**To do**
Pull every line containing "store" from the data.

Task input section start

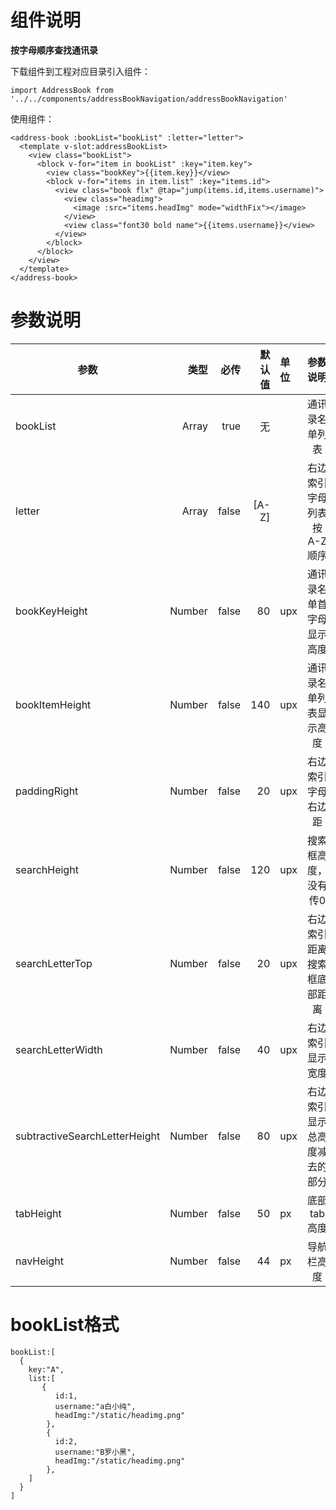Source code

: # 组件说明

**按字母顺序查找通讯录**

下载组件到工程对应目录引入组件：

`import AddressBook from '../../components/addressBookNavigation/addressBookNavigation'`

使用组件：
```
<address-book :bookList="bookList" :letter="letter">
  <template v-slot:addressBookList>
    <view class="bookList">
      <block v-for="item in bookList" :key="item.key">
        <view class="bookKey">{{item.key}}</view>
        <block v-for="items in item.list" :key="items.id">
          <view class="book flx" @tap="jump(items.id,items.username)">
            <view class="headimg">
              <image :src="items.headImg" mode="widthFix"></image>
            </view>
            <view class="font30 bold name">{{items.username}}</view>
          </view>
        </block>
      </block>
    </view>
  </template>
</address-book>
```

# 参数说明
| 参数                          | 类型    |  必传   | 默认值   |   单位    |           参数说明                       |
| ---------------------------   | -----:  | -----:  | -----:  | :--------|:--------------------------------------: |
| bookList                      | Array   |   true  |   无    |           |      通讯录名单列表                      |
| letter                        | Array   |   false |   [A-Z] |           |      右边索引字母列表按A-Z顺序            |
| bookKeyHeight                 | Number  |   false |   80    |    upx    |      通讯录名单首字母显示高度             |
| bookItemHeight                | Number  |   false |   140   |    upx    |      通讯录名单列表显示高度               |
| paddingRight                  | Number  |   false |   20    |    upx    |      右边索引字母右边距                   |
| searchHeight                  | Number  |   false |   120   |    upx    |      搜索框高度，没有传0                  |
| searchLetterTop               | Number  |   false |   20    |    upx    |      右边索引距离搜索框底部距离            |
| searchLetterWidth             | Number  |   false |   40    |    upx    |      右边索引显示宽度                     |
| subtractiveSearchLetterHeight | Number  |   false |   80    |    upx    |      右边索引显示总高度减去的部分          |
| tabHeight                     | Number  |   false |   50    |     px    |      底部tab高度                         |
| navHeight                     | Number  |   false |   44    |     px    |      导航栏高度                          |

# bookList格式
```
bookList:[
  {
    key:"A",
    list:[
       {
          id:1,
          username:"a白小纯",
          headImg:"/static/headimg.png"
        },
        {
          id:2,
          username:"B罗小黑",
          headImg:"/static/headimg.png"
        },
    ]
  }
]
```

Task input section end
Task input section start

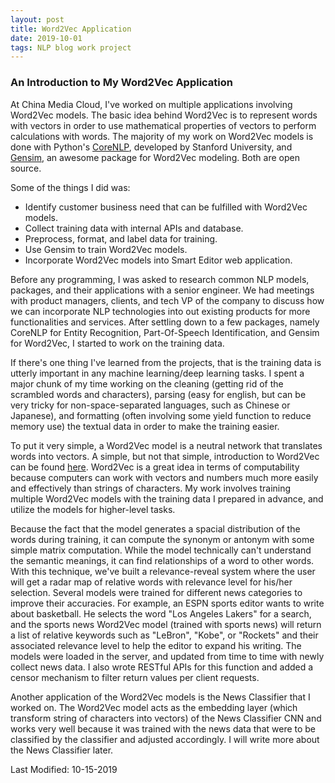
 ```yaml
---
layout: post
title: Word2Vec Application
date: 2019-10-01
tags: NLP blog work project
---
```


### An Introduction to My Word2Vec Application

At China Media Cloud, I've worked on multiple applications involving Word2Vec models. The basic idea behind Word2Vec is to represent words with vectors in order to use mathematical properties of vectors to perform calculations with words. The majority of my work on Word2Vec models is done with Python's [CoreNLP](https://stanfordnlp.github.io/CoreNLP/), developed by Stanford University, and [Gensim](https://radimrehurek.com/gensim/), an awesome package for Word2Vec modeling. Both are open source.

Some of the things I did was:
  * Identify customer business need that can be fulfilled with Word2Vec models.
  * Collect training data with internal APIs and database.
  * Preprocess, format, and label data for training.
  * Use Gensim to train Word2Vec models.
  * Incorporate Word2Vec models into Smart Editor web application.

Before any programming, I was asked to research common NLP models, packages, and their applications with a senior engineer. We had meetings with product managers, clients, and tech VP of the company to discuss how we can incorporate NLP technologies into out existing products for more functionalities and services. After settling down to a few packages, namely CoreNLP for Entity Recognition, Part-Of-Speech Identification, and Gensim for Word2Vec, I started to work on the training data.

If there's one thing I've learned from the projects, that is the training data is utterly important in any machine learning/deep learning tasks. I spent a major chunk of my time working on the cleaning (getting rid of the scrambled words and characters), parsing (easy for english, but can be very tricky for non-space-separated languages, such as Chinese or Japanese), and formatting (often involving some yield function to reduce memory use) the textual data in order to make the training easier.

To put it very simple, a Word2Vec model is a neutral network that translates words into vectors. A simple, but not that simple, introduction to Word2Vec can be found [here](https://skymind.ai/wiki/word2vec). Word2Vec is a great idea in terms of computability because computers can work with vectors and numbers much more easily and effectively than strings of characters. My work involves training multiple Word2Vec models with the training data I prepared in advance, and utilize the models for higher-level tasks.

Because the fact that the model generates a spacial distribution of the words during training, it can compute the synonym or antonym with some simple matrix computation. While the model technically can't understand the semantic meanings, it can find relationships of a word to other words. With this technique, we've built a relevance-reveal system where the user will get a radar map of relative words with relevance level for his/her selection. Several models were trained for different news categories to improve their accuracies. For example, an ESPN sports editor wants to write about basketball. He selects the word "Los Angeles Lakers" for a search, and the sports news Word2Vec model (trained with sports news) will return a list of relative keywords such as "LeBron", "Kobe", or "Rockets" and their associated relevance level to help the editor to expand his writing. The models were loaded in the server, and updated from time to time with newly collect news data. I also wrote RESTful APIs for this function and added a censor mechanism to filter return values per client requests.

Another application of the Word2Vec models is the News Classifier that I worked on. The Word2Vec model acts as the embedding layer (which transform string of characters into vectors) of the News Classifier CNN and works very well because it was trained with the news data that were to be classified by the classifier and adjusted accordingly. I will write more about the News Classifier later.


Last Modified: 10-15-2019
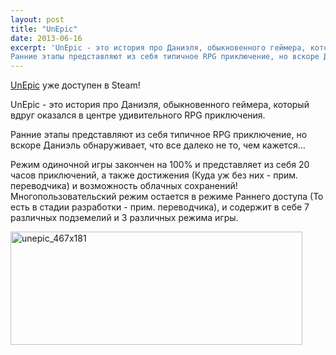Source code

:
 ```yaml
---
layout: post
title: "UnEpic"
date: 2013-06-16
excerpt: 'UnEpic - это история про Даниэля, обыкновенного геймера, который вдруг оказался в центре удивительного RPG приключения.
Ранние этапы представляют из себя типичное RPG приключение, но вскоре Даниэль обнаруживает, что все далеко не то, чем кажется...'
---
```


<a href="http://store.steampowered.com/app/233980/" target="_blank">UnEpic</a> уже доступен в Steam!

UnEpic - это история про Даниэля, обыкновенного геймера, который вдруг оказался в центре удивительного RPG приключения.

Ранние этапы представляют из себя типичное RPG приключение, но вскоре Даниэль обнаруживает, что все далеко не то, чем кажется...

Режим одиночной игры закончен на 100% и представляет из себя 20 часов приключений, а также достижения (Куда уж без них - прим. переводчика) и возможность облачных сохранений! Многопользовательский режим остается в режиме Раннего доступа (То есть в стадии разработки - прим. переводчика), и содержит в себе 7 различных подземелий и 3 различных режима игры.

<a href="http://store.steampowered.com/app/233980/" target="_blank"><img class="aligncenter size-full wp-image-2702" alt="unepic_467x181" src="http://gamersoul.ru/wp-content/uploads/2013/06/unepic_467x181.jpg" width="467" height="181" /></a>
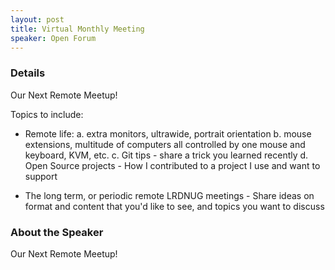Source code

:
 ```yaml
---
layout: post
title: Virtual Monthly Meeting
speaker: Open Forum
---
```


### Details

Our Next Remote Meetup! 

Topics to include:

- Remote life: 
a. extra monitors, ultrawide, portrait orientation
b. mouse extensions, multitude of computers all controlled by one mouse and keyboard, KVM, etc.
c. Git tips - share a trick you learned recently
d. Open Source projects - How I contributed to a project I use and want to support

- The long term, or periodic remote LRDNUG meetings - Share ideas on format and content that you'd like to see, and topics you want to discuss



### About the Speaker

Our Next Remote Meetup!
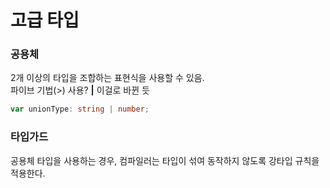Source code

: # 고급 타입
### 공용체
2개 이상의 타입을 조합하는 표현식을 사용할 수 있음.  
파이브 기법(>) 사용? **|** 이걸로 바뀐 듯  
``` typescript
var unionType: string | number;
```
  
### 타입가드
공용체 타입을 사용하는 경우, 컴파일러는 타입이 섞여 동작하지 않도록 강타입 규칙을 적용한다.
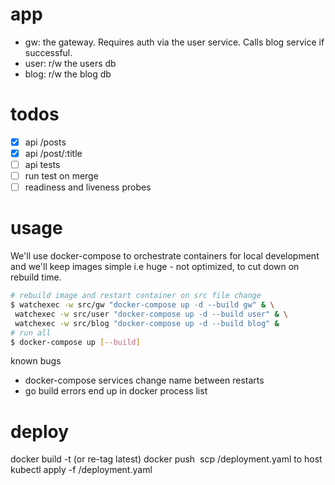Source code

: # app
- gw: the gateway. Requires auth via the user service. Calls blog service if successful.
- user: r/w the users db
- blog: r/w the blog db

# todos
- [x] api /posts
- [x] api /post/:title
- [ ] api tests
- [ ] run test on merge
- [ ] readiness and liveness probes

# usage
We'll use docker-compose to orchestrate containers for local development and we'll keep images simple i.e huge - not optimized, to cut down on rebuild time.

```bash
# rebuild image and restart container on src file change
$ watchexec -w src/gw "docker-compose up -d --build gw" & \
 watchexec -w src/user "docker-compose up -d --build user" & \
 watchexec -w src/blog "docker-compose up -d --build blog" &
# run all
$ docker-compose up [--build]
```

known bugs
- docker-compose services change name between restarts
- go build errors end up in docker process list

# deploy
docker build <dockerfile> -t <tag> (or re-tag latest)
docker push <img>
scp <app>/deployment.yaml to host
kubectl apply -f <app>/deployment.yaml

Task input section end

**Exercise response**
<a href="http://store.steampowered.com/app/233980/" target="_blank">UnEpic</a> уже доступен в Steam!
<a href="http://store.steampowered.com/app/233980/" target="_blank"><img class="aligncenter size-full wp-image-2702" alt="unepic_467x181" src="http://gamersoul.ru/wp-content/uploads/2013/06/unepic_467x181.jpg" width="467" height="181" /></a>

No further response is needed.